China’s March new yuan loans seen rebounding, more stimulus expected
BEIJING (Reuters) – China’s new yuan loans are expected to rebound in March from a sharp drop in February, a Reuters poll showed, as the central bank seeks to bolster economic growth amid expectations for more stimulus in the coming months.
Chinese banks are estimated to have issued 3.56 trillion yuan ($492.11 billion) in net new yuan loans last month, more than double the 1.45 trillion yuan in February, according to the median estimate in the survey of 22 economists.
The expected new loans would be lower than 3.89 trillion yuan issued in the same month a year earlier.
After record growth in credit in January, new lending declined in February. If the March reading matches forecasts, total lending in the first quarter would reach 9.93 trillion yuan, versus a record of 10.6 trillion yuan in the first quarter of last year.

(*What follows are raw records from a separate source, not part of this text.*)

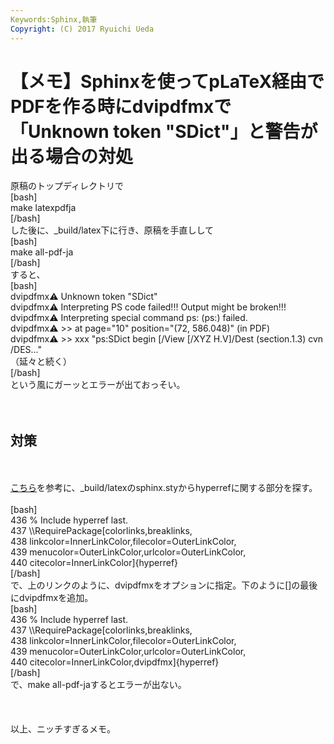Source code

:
 ```yaml
---
Keywords:Sphinx,執筆
Copyright: (C) 2017 Ryuichi Ueda
---
```


# 【メモ】Sphinxを使ってpLaTeX経由でPDFを作る時にdvipdfmxで「Unknown token "SDict"」と警告が出る場合の対処
原稿のトップディレクトリで<br />
[bash]<br />
make latexpdfja<br />
[/bash]<br />
した後に、_build/latex下に行き、原稿を手直しして<br />
[bash]<br />
make all-pdf-ja<br />
[/bash]<br />
すると、<br />
[bash]<br />
dvipdfmx:warning: Unknown token &quot;SDict&quot;<br />
dvipdfmx:warning: Interpreting PS code failed!!! Output might be broken!!!<br />
dvipdfmx:warning: Interpreting special command ps: (ps:) failed.<br />
dvipdfmx:warning: &gt;&gt; at page=&quot;10&quot; position=&quot;(72, 586.048)&quot; (in PDF)<br />
dvipdfmx:warning: &gt;&gt; xxx &quot;ps:SDict begin [/View [/XYZ H.V]/Dest (section.1.3) cvn /DES...&quot;<br />
（延々と続く）<br />
[/bash]<br />
という風にガーッとエラーが出ておっそい。<br />
<br />
<br />
<h2>対策</h2><br />
<br />
<a href="http://www.hnagata.net/archives/142">こちら</a>を参考に、_build/latexのsphinx.styからhyperrefに関する部分を探す。<br />
<br />
[bash]<br />
436 % Include hyperref last.<br />
437 \\RequirePackage[colorlinks,breaklinks,<br />
438 linkcolor=InnerLinkColor,filecolor=OuterLinkColor,<br />
439 menucolor=OuterLinkColor,urlcolor=OuterLinkColor,<br />
440 citecolor=InnerLinkColor]{hyperref}<br />
[/bash]<br />
で、上のリンクのように、dvipdfmxをオプションに指定。下のように[]の最後にdvipdfmxを追加。<br />
[bash]<br />
436 % Include hyperref last.<br />
437 \\RequirePackage[colorlinks,breaklinks,<br />
438 linkcolor=InnerLinkColor,filecolor=OuterLinkColor,<br />
439 menucolor=OuterLinkColor,urlcolor=OuterLinkColor,<br />
440 citecolor=InnerLinkColor,dvipdfmx]{hyperref}<br />
[/bash]<br />
で、make all-pdf-jaするとエラーが出ない。<br />
<br />
<br />
<br />
以上、ニッチすぎるメモ。
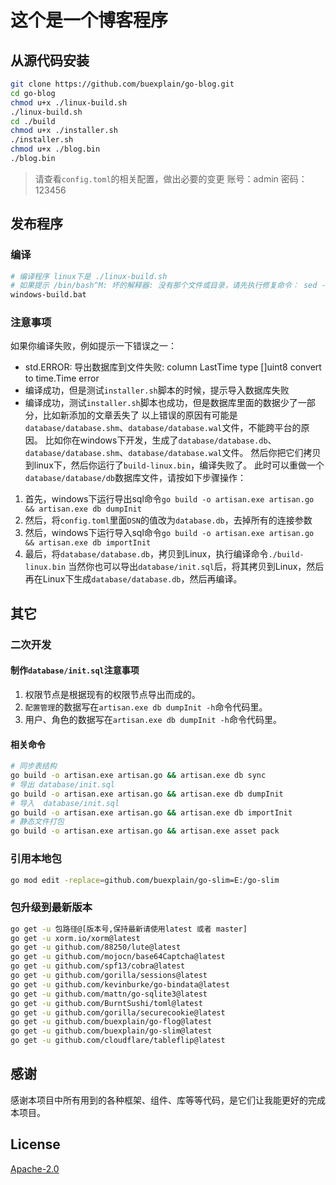 # 这个是一个博客程序

## 从源代码安装

```bash
git clone https://github.com/buexplain/go-blog.git
cd go-blog
chmod u+x ./linux-build.sh
./linux-build.sh
cd ./build
chmod u+x ./installer.sh
./installer.sh
chmod u+x ./blog.bin
./blog.bin
```
> 请查看`config.toml`的相关配置，做出必要的变更
> 账号：admin
> 密码：123456

## 发布程序

### 编译

```bash
# 编译程序 linux下是 ./linux-build.sh
# 如果提示 /bin/bash^M: 坏的解释器: 没有那个文件或目录，请先执行修复命令： sed -i 's/\r$//' linux-build.sh
windows-build.bat
```

### 注意事项
如果你编译失败，例如提示一下错误之一：
* std.ERROR: 导出数据库到文件失败: column LastTime type []uint8 convert to time.Time error
* 编译成功，但是测试`installer.sh`脚本的时候，提示导入数据库失败
* 编译成功，测试`installer.sh`脚本也成功，但是数据库里面的数据少了一部分，比如新添加的文章丢失了
以上错误的原因有可能是`database/database.shm`、`database/database.wal`文件，不能跨平台的原因。
比如你在windows下开发，生成了`database/database.db`、`database/database.shm`、`database/database.wal`文件。
然后你把它们拷贝到linux下，然后你运行了`build-linux.bin`，编译失败了。
此时可以重做一个`database/database/db`数据库文件，请按如下步骤操作：
1. 首先，windows下运行导出sql命令`go build -o artisan.exe artisan.go && artisan.exe db dumpInit`
2. 然后，将`config.toml`里面`DSN`的值改为`database.db`，去掉所有的连接参数
3. 然后，windows下运行导入sql命令`go build -o artisan.exe artisan.go && artisan.exe db importInit`
4. 最后，将`database/database.db`，拷贝到Linux，执行编译命令`./build-linux.bin`
当然你也可以导出`database/init.sql`后，将其拷贝到Linux，然后再在Linux下生成`database/database.db`，然后再编译。

## 其它

### 二次开发

#### 制作`database/init.sql`注意事项

1. 权限节点是根据现有的权限节点导出而成的。
2. `配置管理`的数据写在`artisan.exe db dumpInit -h`命令代码里。
3. 用户、角色的数据写在`artisan.exe db dumpInit -h`命令代码里。

#### 相关命令

```bash
# 同步表结构
go build -o artisan.exe artisan.go && artisan.exe db sync
# 导出 database/init.sql
go build -o artisan.exe artisan.go && artisan.exe db dumpInit
# 导入  database/init.sql
go build -o artisan.exe artisan.go && artisan.exe db importInit
# 静态文件打包
go build -o artisan.exe artisan.go && artisan.exe asset pack
```

### 引用本地包
```bash
go mod edit -replace=github.com/buexplain/go-slim=E:/go-slim
```

### 包升级到最新版本
```bash
go get -u 包路径@[版本号,保持最新请使用latest 或者 master]
go get -u xorm.io/xorm@latest
go get -u github.com/88250/lute@latest
go get -u github.com/mojocn/base64Captcha@latest
go get -u github.com/spf13/cobra@latest
go get -u github.com/gorilla/sessions@latest
go get -u github.com/kevinburke/go-bindata@latest
go get -u github.com/mattn/go-sqlite3@latest
go get -u github.com/BurntSushi/toml@latest
go get -u github.com/gorilla/securecookie@latest
go get -u github.com/buexplain/go-flog@latest
go get -u github.com/buexplain/go-slim@latest
go get -u github.com/cloudflare/tableflip@latest
```

## 感谢

感谢本项目中所有用到的各种框架、组件、库等等代码，是它们让我能更好的完成本项目。

## License
[Apache-2.0](http://www.apache.org/licenses/LICENSE-2.0.html)
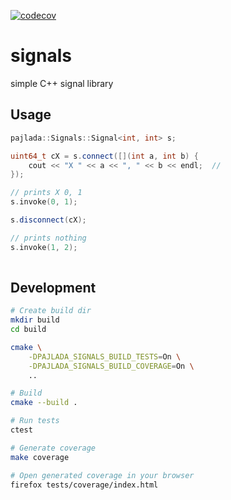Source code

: [![codecov](https://codecov.io/gh/pajlada/signals/branch/master/graph/badge.svg)](https://codecov.io/gh/pajlada/signals)
# signals
simple C++ signal library

## Usage
```c++
pajlada::Signals::Signal<int, int> s;

uint64_t cX = s.connect([](int a, int b) {
    cout << "X " << a << ", " << b << endl;  //
});

// prints X 0, 1
s.invoke(0, 1);

s.disconnect(cX);

// prints nothing
s.invoke(1, 2);
    
```

## Development

```sh
# Create build dir
mkdir build
cd build

cmake \
    -DPAJLADA_SIGNALS_BUILD_TESTS=On \
    -DPAJLADA_SIGNALS_BUILD_COVERAGE=On \
    ..

# Build
cmake --build .

# Run tests
ctest

# Generate coverage
make coverage

# Open generated coverage in your browser
firefox tests/coverage/index.html
```
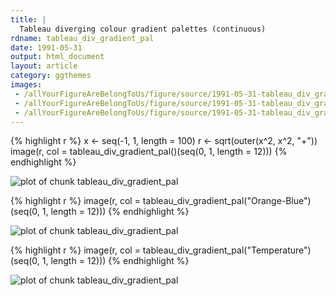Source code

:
 ```yaml
---
title: |
  Tableau diverging colour gradient palettes (continuous)
rdname: tableau_div_gradient_pal
date: 1991-05-31
output: html_document
layout: article
category: ggthemes
images:
 - /allYourFigureAreBelongToUs/figure/source/1991-05-31-tableau_div_gradient_pal/tableau_div_gradient_pal-1.png
 - /allYourFigureAreBelongToUs/figure/source/1991-05-31-tableau_div_gradient_pal/tableau_div_gradient_pal-2.png
 - /allYourFigureAreBelongToUs/figure/source/1991-05-31-tableau_div_gradient_pal/tableau_div_gradient_pal-3.png
---
```





{% highlight r %}
x <- seq(-1, 1, length = 100)
r <- sqrt(outer(x^2, x^2, "+"))
image(r, col = tableau_div_gradient_pal()(seq(0, 1, length = 12)))
{% endhighlight %}

![plot of chunk tableau_div_gradient_pal](/allYourFigureAreBelongToUs/figure/source/1991-05-31-tableau_div_gradient_pal/tableau_div_gradient_pal-1.png) 

{% highlight r %}
image(r, col = tableau_div_gradient_pal("Orange-Blue")(seq(0, 1, length = 12)))
{% endhighlight %}

![plot of chunk tableau_div_gradient_pal](/allYourFigureAreBelongToUs/figure/source/1991-05-31-tableau_div_gradient_pal/tableau_div_gradient_pal-2.png) 

{% highlight r %}
image(r, col = tableau_div_gradient_pal("Temperature")(seq(0, 1, length = 12)))
{% endhighlight %}

![plot of chunk tableau_div_gradient_pal](/allYourFigureAreBelongToUs/figure/source/1991-05-31-tableau_div_gradient_pal/tableau_div_gradient_pal-3.png) 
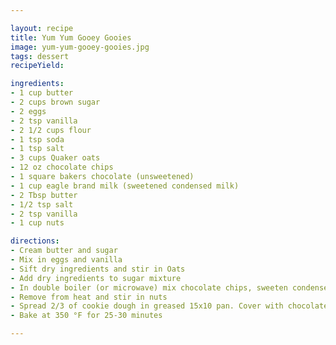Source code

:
 ```yaml
---

layout: recipe
title: Yum Yum Gooey Gooies
image: yum-yum-gooey-gooies.jpg
tags: dessert
recipeYield: 

ingredients:
- 1 cup butter
- 2 cups brown sugar
- 2 eggs
- 2 tsp vanilla
- 2 1/2 cups flour
- 1 tsp soda
- 1 tsp salt
- 3 cups Quaker oats
- 12 oz chocolate chips
- 1 square bakers chocolate (unsweetened)
- 1 cup eagle brand milk (sweetened condensed milk)
- 2 Tbsp butter
- 1/2 tsp salt
- 2 tsp vanilla
- 1 cup nuts

directions:
- Cream butter and sugar
- Mix in eggs and vanilla
- Sift dry ingredients and stir in Oats
- Add dry ingredients to sugar mixture 
- In double boiler (or microwave) mix chocolate chips, sweeten condensed milk, butter, salt, vanilla, and bakers chocolate. Stir until smooth.
- Remove from heat and stir in nuts
- Spread 2/3 of cookie dough in greased 15x10 pan. Cover with chocolate mixture and put remaining cookie dough on top in globs. 
- Bake at 350 °F for 25-30 minutes

---
```


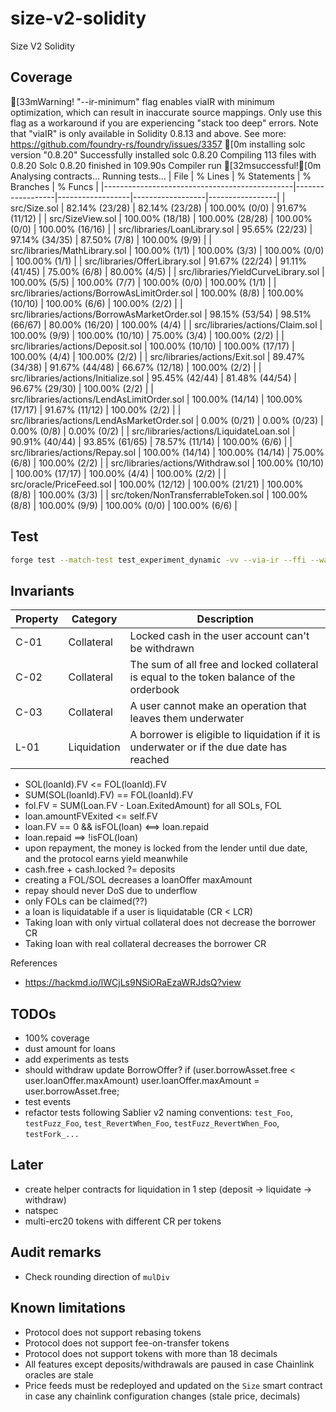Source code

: # size-v2-solidity

Size V2 Solidity

## Coverage

<!-- BEGIN_COVERAGE -->
[33mWarning! "--ir-minimum" flag enables viaIR with minimum optimization, which can result in inaccurate source mappings.
Only use this flag as a workaround if you are experiencing "stack too deep" errors.
Note that "viaIR" is only available in Solidity 0.8.13 and above.
See more:
https://github.com/foundry-rs/foundry/issues/3357
[0m
installing solc version "0.8.20"
Successfully installed solc 0.8.20
Compiling 113 files with 0.8.20
Solc 0.8.20 finished in 109.90s
Compiler run [32msuccessful![0m
Analysing contracts...
Running tests...
| File                                          | % Lines          | % Statements     | % Branches       | % Funcs         |
|-----------------------------------------------|------------------|------------------|------------------|-----------------|
| src/Size.sol                                  | 82.14% (23/28)   | 82.14% (23/28)   | 100.00% (0/0)    | 91.67% (11/12)  |
| src/SizeView.sol                              | 100.00% (18/18)  | 100.00% (28/28)  | 100.00% (0/0)    | 100.00% (16/16) |
| src/libraries/LoanLibrary.sol                 | 95.65% (22/23)   | 97.14% (34/35)   | 87.50% (7/8)     | 100.00% (9/9)   |
| src/libraries/MathLibrary.sol                 | 100.00% (1/1)    | 100.00% (3/3)    | 100.00% (0/0)    | 100.00% (1/1)   |
| src/libraries/OfferLibrary.sol                | 91.67% (22/24)   | 91.11% (41/45)   | 75.00% (6/8)     | 80.00% (4/5)    |
| src/libraries/YieldCurveLibrary.sol           | 100.00% (5/5)    | 100.00% (7/7)    | 100.00% (0/0)    | 100.00% (1/1)   |
| src/libraries/actions/BorrowAsLimitOrder.sol  | 100.00% (8/8)    | 100.00% (10/10)  | 100.00% (6/6)    | 100.00% (2/2)   |
| src/libraries/actions/BorrowAsMarketOrder.sol | 98.15% (53/54)   | 98.51% (66/67)   | 80.00% (16/20)   | 100.00% (4/4)   |
| src/libraries/actions/Claim.sol               | 100.00% (9/9)    | 100.00% (10/10)  | 75.00% (3/4)     | 100.00% (2/2)   |
| src/libraries/actions/Deposit.sol             | 100.00% (10/10)  | 100.00% (17/17)  | 100.00% (4/4)    | 100.00% (2/2)   |
| src/libraries/actions/Exit.sol                | 89.47% (34/38)   | 91.67% (44/48)   | 66.67% (12/18)   | 100.00% (2/2)   |
| src/libraries/actions/Initialize.sol          | 95.45% (42/44)   | 81.48% (44/54)   | 96.67% (29/30)   | 100.00% (2/2)   |
| src/libraries/actions/LendAsLimitOrder.sol    | 100.00% (14/14)  | 100.00% (17/17)  | 91.67% (11/12)   | 100.00% (2/2)   |
| src/libraries/actions/LendAsMarketOrder.sol   | 0.00% (0/21)     | 0.00% (0/23)     | 0.00% (0/8)      | 0.00% (0/2)     |
| src/libraries/actions/LiquidateLoan.sol       | 90.91% (40/44)   | 93.85% (61/65)   | 78.57% (11/14)   | 100.00% (6/6)   |
| src/libraries/actions/Repay.sol               | 100.00% (14/14)  | 100.00% (14/14)  | 75.00% (6/8)     | 100.00% (2/2)   |
| src/libraries/actions/Withdraw.sol            | 100.00% (10/10)  | 100.00% (17/17)  | 100.00% (4/4)    | 100.00% (2/2)   |
| src/oracle/PriceFeed.sol                      | 100.00% (12/12)  | 100.00% (21/21)  | 100.00% (8/8)    | 100.00% (3/3)   |
| src/token/NonTransferrableToken.sol           | 100.00% (8/8)    | 100.00% (9/9)    | 100.00% (0/0)    | 100.00% (6/6)   |
<!-- END_COVERAGE -->

## Test

```bash
forge test --match-test test_experiment_dynamic -vv --via-ir --ffi --watch
```

## Invariants

| Property | Category    | Description                                                                              |
| -------- | ----------- | ---------------------------------------------------------------------------------------- |
| C-01     | Collateral  | Locked cash in the user account can't be withdrawn                                       |
| C-02     | Collateral  | The sum of all free and locked collateral is equal to the token balance of the orderbook |
| C-03     | Collateral  | A user cannot make an operation that leaves them underwater |
| L-01     | Liquidation | A borrower is eligible to liquidation if it is underwater or if the due date has reached |

- SOL(loanId).FV <= FOL(loanId).FV
- SUM(SOL(loanId).FV) == FOL(loanId).FV
- fol.FV = SUM(Loan.FV - Loan.ExitedAmount) for all SOLs, FOL
- loan.amountFVExited <= self.FV
- loan.FV == 0 && isFOL(loan) <==> loan.repaid
- loan.repaid ==> !isFOL(loan)
- upon repayment, the money is locked from the lender until due date, and the protocol earns yield meanwhile
- cash.free + cash.locked ?= deposits
- creating a FOL/SOL decreases a loanOffer maxAmount
- repay should never DoS due to underflow
- only FOLs can be claimed(??)
- a loan is liquidatable if a user is liquidatable (CR < LCR)
- Taking loan with only virtual collateral does not decrease the borrower CR
- Taking loan with real collateral decreases the borrower CR

References

- <https://hackmd.io/lWCjLs9NSiORaEzaWRJdsQ?view>

## TODOs

- 100% coverage
- dust amount for loans
- add experiments as tests
- should withdraw update BorrowOffer? if (user.borrowAsset.free < user.loanOffer.maxAmount) user.loanOffer.maxAmount = user.borrowAsset.free;
- test events
- refactor tests following Sablier v2 naming conventions: `test_Foo`, `testFuzz_Foo`, `test_RevertWhen_Foo`, `testFuzz_RevertWhen_Foo`, `testFork_...`

## Later

- create helper contracts for liquidation in 1 step (deposit -> liquidate -> withdraw)
- natspec
- multi-erc20 tokens with different CR per tokens

## Audit remarks

- Check rounding direction of `mulDiv`

## Known limitations

- Protocol does not support rebasing tokens
- Protocol does not support fee-on-transfer tokens
- Protocol does not support tokens with more than 18 decimals
- All features except deposits/withdrawals are paused in case Chainlink oracles are stale
- Price feeds must be redeployed and updated on the `Size` smart contract in case any chainlink configuration changes (stale price, decimals)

“Banks likely continued to offer credit support for the real economy, recovering a bit after the notable weakness in February,” analysts at UBS said in a note. “Boost from loans to NBFIs (non-bank financial institutions) may have narrowed from February.”
In February, new lending to non-bank financial institutions, including brokerages and funds, surged to 404.5 billion yuan, from 24.9 billion yuan in January, central bank data showed, fanning speculation that such loans could have been used to support the ailing stock market.
Most analysts believe the central bank will stick with traditional tools rather than resorting to massive liquidity injections through “quantitative easing” (QE), as some major economies such as Japan and the United States have done.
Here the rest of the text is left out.